Our native type (Hyacinthoides non-scripta, otherwise named common bluebells, English bluebells, British bluebells, wood bells, fairy flowers and wild hyacinth) appears in ancient woodlands and along woodland edges in April and May. The sweetly scented flowers only droop from one side of the stem and have narrow leaves unlike the Spanish invaders which are paler and unscented. This year the lanes are lit up in the ditches and on the Cornish hedges. Maybe the extreme cold weather last year followed by the baking heat of the summer has something to do with it, but the bluebells are magnificent. We are considering driving to a wood or garden, but first thought we’d have a wander around ‘our’ hill as we know bluebells live up there. We were in for a very pleasant surprise.
First the obligatory photo of the coastline looking north to Godrevy and Portreath. The sea a soft turquoise in the evening light.
Instead of taking the first stile and the steep, but short route up the hill, we continued along the lane as far as the woodland edge before entering onto the horse trail through the gate. The air was still. The sky a pure cornflower blue and it was pleasantly warm.
We had a peek into the wood, but although we could see some of the blue stuff in patches of sunlight, we decided to head up the hill following the horse track. It was a slow journey as I was forever stopping to look at the flowers, the rocks, the trees, the views.
Once on the top we slowly circled around making the most of the 360° views. St Michael’s Mount and Mount’s Bay to the south, Hayle to the north, Wheal Alice below and the farmland between the hill and the sea. We struggled to try and identify where the A30 runs in all of this greenery as the road and the houses along the route seem to completely disappear.
Leaving by the west gate we found ourselves in a wonderful little dell carpeted with violet-blue flowers. The air was heavy with the delicate perfume and the light was now changing into the golden hour pre-sunset, both redder and softer. The complete silence that we had been experiencing until now was replaced by the conversation between a pair of crows on the rocks and the songbirds in the trees doing the reverse of the dawn chorus.

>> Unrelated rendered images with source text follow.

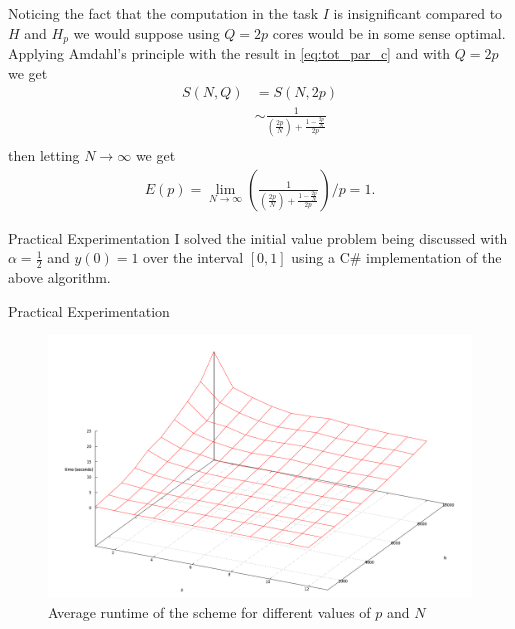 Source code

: \documentclass[pdf]{beamer}
\newcommand{\lra}{\longrightarrow}
\begin{document}
\begin{frame}
Noticing the fact that the computation in the task $ I $ is insignificant compared to $ H $ and $ H_p $ we would suppose using $ Q = 2p $ cores would be in some sense optimal. Applying Amdahl's principle with the result in \ref{eq:tot_par_c} and with $ Q = 2p $ we get 
\begin{align*}
    S(N, Q) &= S(N, 2p) \\
    &\sim \frac{1}{(\frac{2p}{N}) + \frac{1-\frac{2p}{N}}{2p} } \\
\end{align*}
then letting $ N \lra \infty $ we get
\begin{align*}
    E(p) = \lim_{N \lra \infty} \left(\frac{1}{(\frac{2p}{N}) + \frac{1-\frac{2p}{N}}{2p} } \right) \slash p = 1.
\end{align*}
\end{frame}

\begin{frame}{Practical Experimentation}
I solved the initial value problem being discussed with $ \alpha = \frac{1}{2} $ and $ y(0) = 1 $ over the interval $ [0, 1] $ using a C\# implementation of the above algorithm.
\end{frame}
\begin{frame}{Practical Experimentation}
\begin{figure}[H]
\includegraphics[scale = 0.2]{../images/Dot_Net_Performance_No_Label}
\caption{Average runtime of the scheme for different values of $ p $ and $ N $}
\label{fig:mono_performance_surface}
\end{figure}
\end{frame}
\end{document}
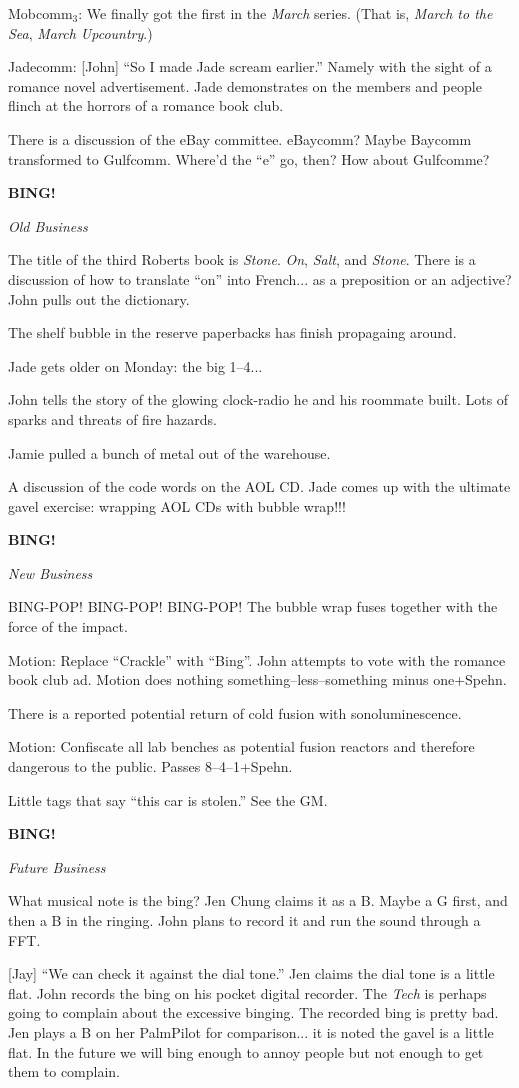 \documentclass[12pt]{article}
\newcommand{\bing}{{\bf BING!} }
\newcommand{\goto}[1]{\bing \vskip 12pt \centerline{{\em{#1}}}}
\begin{document}
Mobcomm$_3$: We finally got the first in the {\em March} series.  (That
is, {\em March to the Sea}, {\em March Upcountry}.)

Jadecomm: [John] ``So I made Jade scream earlier.''  Namely with the
sight of a romance novel advertisement.  Jade demonstrates on the
members and people flinch at the horrors of a romance book club.

There is a discussion of the eBay committee.  eBaycomm?  Maybe Baycomm
transformed to Gulfcomm.  Where'd the ``e'' go, then?  How about
Gulfcomme?

\goto{Old Business}

The title of the third Roberts book is {\em Stone}.  {\em On}, {\em Salt},
and {\em Stone}.  There is a discussion of how to translate ``on'' into
French... as a preposition or an adjective?  John pulls out the
dictionary.

The shelf bubble in the reserve paperbacks has finish propagaing around.

Jade gets older on Monday: the big 1--4...

John tells the story of the glowing clock-radio he and his roommate
built.  Lots of sparks and threats of fire hazards.

Jamie pulled a bunch of metal out of the warehouse.

A discussion of the code words on the AOL CD.  Jade comes up with
the ultimate gavel exercise: wrapping AOL CDs with bubble wrap!!!

\goto{New Business}

BING-POP!  BING-POP!  BING-POP!  The bubble wrap fuses together
with the force of the impact.

Motion: Replace ``Crackle'' with ``Bing''.  John attempts to vote with
the romance book club ad.  Motion does nothing something--less--something
minus one+Spehn.

There is a reported potential return of cold fusion with sonoluminescence.

Motion: Confiscate all lab benches as potential fusion reactors and
therefore dangerous to the public.  Passes 8--4--1+Spehn.

Little tags that say ``this car is stolen.''  See the GM.

\goto{Future Business}

What musical note is the bing?  Jen Chung claims it as a B.  Maybe a
G first, and then a B in the ringing.  John plans to record it and
run the sound through a FFT.

[Jay] ``We can check it against the dial tone.''  Jen claims the dial
tone is a little flat.  John records the bing on his pocket digital
recorder.  The {\em Tech} is perhaps going to complain about the
excessive binging.  The recorded bing is pretty bad.  Jen plays a B
on her PalmPilot for comparison... it is noted the gavel is a little
flat.  In the future we will bing enough to annoy people but not enough
to get them to complain.
\end{document}
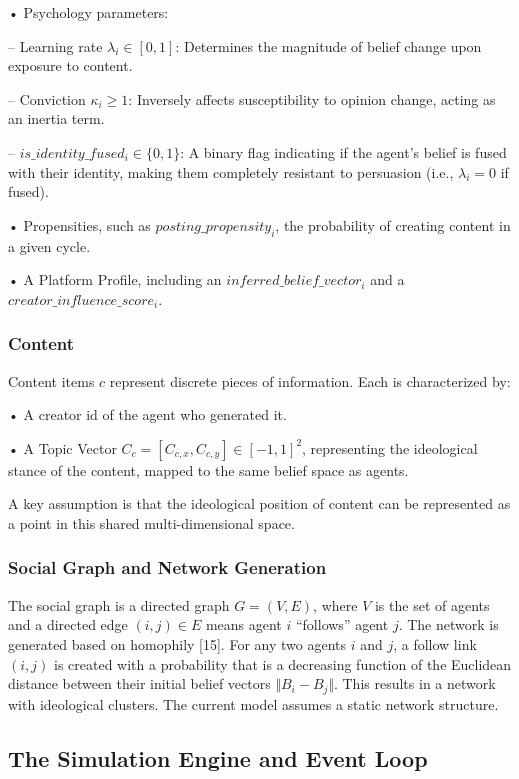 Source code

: \documentclass[11pt]{article}
\begin{document}
• Psychology parameters:

– Learning rate $\lambda_i \in [0, 1]$: Determines the magnitude of belief change upon exposure to content.

– Conviction $\kappa_i \geq 1$: Inversely affects susceptibility to opinion change, acting as an inertia term.

– $is\_identity\_fused_i \in \{0, 1\}$: A binary flag indicating if the agent’s belief is fused with their identity, making them completely resistant to persuasion (i.e., $\lambda_i = 0$ if fused).

• Propensities, such as $posting\_propensity_i$, the probability of creating content in a given cycle.

• A Platform Profile, including an $inferred\_belief\_vector_i$ and a $creator\_influence\_score_i$.

\subsubsection{Content}

Content items $c$ represent discrete pieces of information. Each is characterized by:

• A creator id of the agent who generated it.

• A Topic Vector $C_c = [C_{c,x}, C_{c,y}] \in [-1, 1]^2$, representing the ideological stance of the content, mapped to the same belief space as agents.

A key assumption is that the ideological position of content can be represented as a point in this shared multi-dimensional space.

\subsubsection{Social Graph and Network Generation}

The social graph is a directed graph $G = (V, E)$, where $V$ is the set of agents and a directed edge $(i, j) \in E$ means agent $i$ ``follows'' agent $j$. The network is generated based on homophily [15]. For any two agents $i$ and $j$, a follow link $(i, j)$ is created with a probability that is a decreasing function of the Euclidean distance between their initial belief vectors $\Vert B_i - B_j \Vert$. This results in a network with ideological clusters. The current model assumes a static network structure.

\subsection{The Simulation Engine and Event Loop}
\end{document}
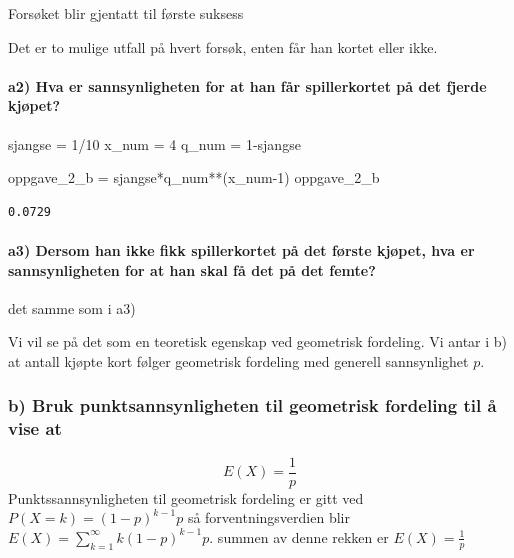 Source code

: \documentclass[
  12pt,
  a4paper,
  DIV=11,
  numbers=noendperiod]{scrartcl}
\let\oldparagraph\paragraph
\renewcommand{\paragraph}[1]{\oldparagraph{#1}\mbox{}}
\newenvironment{Shaded}{\begin{snugshade}}{\end{snugshade}}
\newcommand{\DecValTok}[1]{\textcolor[rgb]{0.68,0.00,0.00}{#1}}
\newcommand{\NormalTok}[1]{\textcolor[rgb]{0.00,0.23,0.31}{#1}}
\newcommand{\OperatorTok}[1]{\textcolor[rgb]{0.37,0.37,0.37}{#1}}
\begin{document}
Forsøket blir gjentatt til første suksess

Det er to mulige utfall på hvert forsøk, enten får han kortet eller
ikke.

\paragraph{a2) Hva er sannsynligheten for at han får spillerkortet på
det fjerde
kjøpet?}\label{a2-hva-er-sannsynligheten-for-at-han-fuxe5r-spillerkortet-puxe5-det-fjerde-kjuxf8pet}

\begin{Shaded}
\begin{Highlighting}[]
\NormalTok{sjangse }\OperatorTok{=} \DecValTok{1}\OperatorTok{/}\DecValTok{10}
\NormalTok{x\_num }\OperatorTok{=} \DecValTok{4}
\NormalTok{q\_num }\OperatorTok{=} \DecValTok{1}\OperatorTok{{-}}\NormalTok{sjangse}

\NormalTok{oppgave\_2\_b }\OperatorTok{=}\NormalTok{ sjangse}\OperatorTok{*}\NormalTok{q\_num}\OperatorTok{**}\NormalTok{(x\_num}\OperatorTok{{-}}\DecValTok{1}\NormalTok{)}
\NormalTok{oppgave\_2\_b}
\end{Highlighting}
\end{Shaded}

\begin{verbatim}
0.0729
\end{verbatim}

\paragraph{a3) Dersom han ikke fikk spillerkortet på det første kjøpet,
hva er sannsynligheten for at han skal få det på det
femte?}\label{a3-dersom-han-ikke-fikk-spillerkortet-puxe5-det-fuxf8rste-kjuxf8pet-hva-er-sannsynligheten-for-at-han-skal-fuxe5-det-puxe5-det-femte}

det samme som i a3)

Vi vil se på det som en teoretisk egenskap ved geometrisk fordeling. Vi
antar i b) at antall kjøpte kort følger geometrisk fordeling med
generell sannsynlighet \(p\).

\subsubsection{b) Bruk punktsannsynligheten til geometrisk fordeling til
å vise
at}\label{b-bruk-punktsannsynligheten-til-geometrisk-fordeling-til-uxe5-vise-at}

\[ E(X) = \frac{1}{p} \] Punktssannsynligheten til geometrisk fordeling
er gitt ved \(P(X = k) = (1-p)^{k-1}p\) så forventningsverdien blir
\(E(X) = \sum_{k=1}^{\infty} k(1-p)^{k-1}p\). summen av denne rekken er
\(E(X) = \frac{1}{p}\)
\end{document}
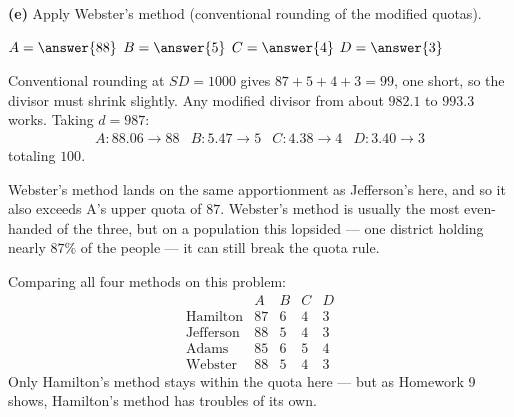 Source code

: \documentclass[12pt]{ximera}
\begin{document}
\begin{problem}
\begin{prompt}
\textbf{(e)} Apply Webster's method (conventional rounding of the modified quotas).

$A = \answer{88}$ \quad $B = \answer{5}$ \quad $C = \answer{4}$ \quad $D = \answer{3}$

\begin{feedback}
Conventional rounding at $SD = 1000$ gives $87+5+4+3 = 99$, one short, so the divisor
must shrink slightly. Any modified divisor from about $982.1$ to $993.3$ works. Taking
$d = 987$:
\[
\begin{array}{llll}
A: 88.06 \to 88 & B: 5.47 \to 5 & C: 4.38 \to 4 & D: 3.40 \to 3
\end{array}
\]
totaling $100$. \checkmark

Webster's method lands on the same apportionment as Jefferson's here, and so it also
exceeds A's upper quota of $87$. Webster's method is usually the most even-handed of
the three, but on a population this lopsided --- one district holding nearly $87\%$ of
the people --- it can still break the quota rule.

Comparing all four methods on this problem:
\[
\begin{array}{lcccc}
 & A & B & C & D\\
\text{Hamilton} & 87 & 6 & 4 & 3\\
\text{Jefferson} & 88 & 5 & 4 & 3\\
\text{Adams} & 85 & 6 & 5 & 4\\
\text{Webster} & 88 & 5 & 4 & 3
\end{array}
\]
Only Hamilton's method stays within the quota here --- but as Homework 9 shows,
Hamilton's method has troubles of its own.
\end{feedback}
\end{prompt}
\end{problem}
\end{document}
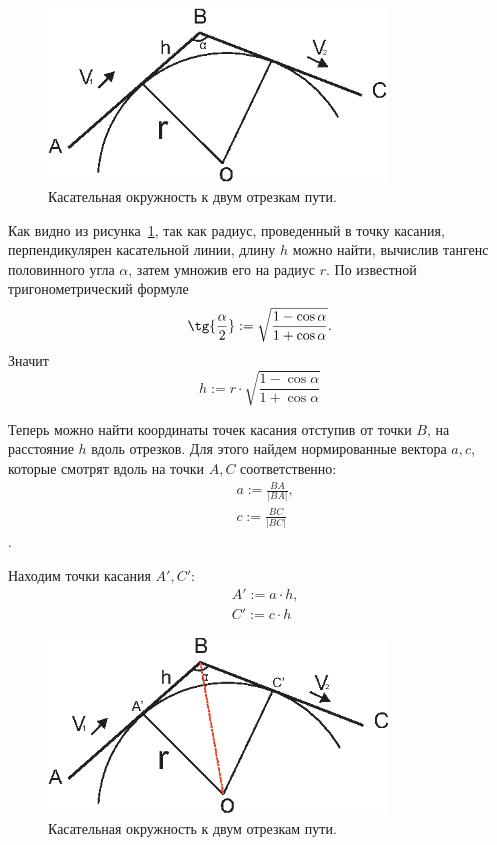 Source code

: \documentclass[a4paper,12pt]{article}
\begin{document}
\begin{figure}[ht!]
\centering
\includegraphics[width=90mm]{3pointCircle.eps}
\caption{Касательная окружность к двум отрезкам пути.}\label{two_lines_and_circle}
\end{figure}
Как видно из рисунка~\ref{two_lines_and_circle}, так как радиус, проведенный в точку касания, перпендикулярен касательной линии, длину $h$ можно найти, вычислив тангенс половинного угла $\alpha$, затем умножив его на радиус $r$. По известной тригонометрический формуле 
$$
  \tg{\frac{\alpha}{2}} := \sqrt{\frac{1-\cos{\alpha}}{1+\cos{\alpha}}}.
$$
Значит 
$$h := r \cdot \sqrt{\frac{1-\cos{\alpha}}{1+\cos{\alpha}}}$$

Теперь можно найти координаты точек касания отступив от точки $B$, на расстояние $h$ вдоль отрезков. Для этого найдем нормированные вектора $a,c$, которые смотрят вдоль  на точки $A,  C $ соответственно: 
\begin{align*}
    &a:=\frac{BA}{|BA|},\\
    &c:=\frac{BC}{|BC|}
\end{align*}
.

Находим точки касания $A',C'$:
\begin{align*}
    &A' := a \cdot h, \\
    &C' := c \cdot h
\end{align*}
\newpage

\begin{figure}[ht!]
\centering
\includegraphics[width=90mm]{tochki_kasania.eps}
\caption{Касательная окружность к двум отрезкам пути.}\label{two_lines_and_circle_2}
\end{figure}
\end{document}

The trees and the fields seemed greener and the bluebells more purple as we wound our way northwards along the track strewn with granite boulders and rocks and edged with bluebells, being careful not to tread on any bulbs.
As the sun slowly slid behind Trink Hill we made our way home wondering how on earth so many bluebells had made their home on the hill, but very grateful that they had.
Oh so beauitiful! Thanks for sharing this delight for the eyes. 🙂
A pleasure Pit.
What a lovely carpet of Bluebells! Love the rocks too and the glimpse of St Michael ‘s Mount.
The views from the hill are always rewarding. Except on a foggy day 😉
Lovely. Our bluebells were early this year
They were early here too, but still going strong.
Are the pinkish “bluebells” a Spanish variety? I had such fun searching out bluebell clumps while down your way and Devon. Lovely!
You do sometimes get white native bluebells, but blue, violet, pink or white flowers are the Spanish kind. They are pretty, but not scented.
That’s breathtaking,Jude: not only the bluebells, but also the glorious views. You are fortunate indeed to live in such a beautiful part of the world.
Although we don’t have a sea view or even a glimpse from the house, we do have lovely views of the hills around us. A two minute stroll up the lane gives us the sea view and I always appreciate it, even if living here has its issues, like no public transport or shops close by.
So pretty. I’ve only seen drifts of bluebells once, at Leura in the Blue Mountains. They’re a special sight.
I wonder if they were the Spanish kind?
I have no idea. They were quite beautiful.
Thank you for these…soothing and enlivening, both
They are a wonderful sight at this time of year. May is such a floriferous month – my favourite!
It’s lovely to see bluebells out in the open, with a coastal feeling. They are often in woods or on the edge of them around here. It’s like hearing Split Enz singing a Beatles song.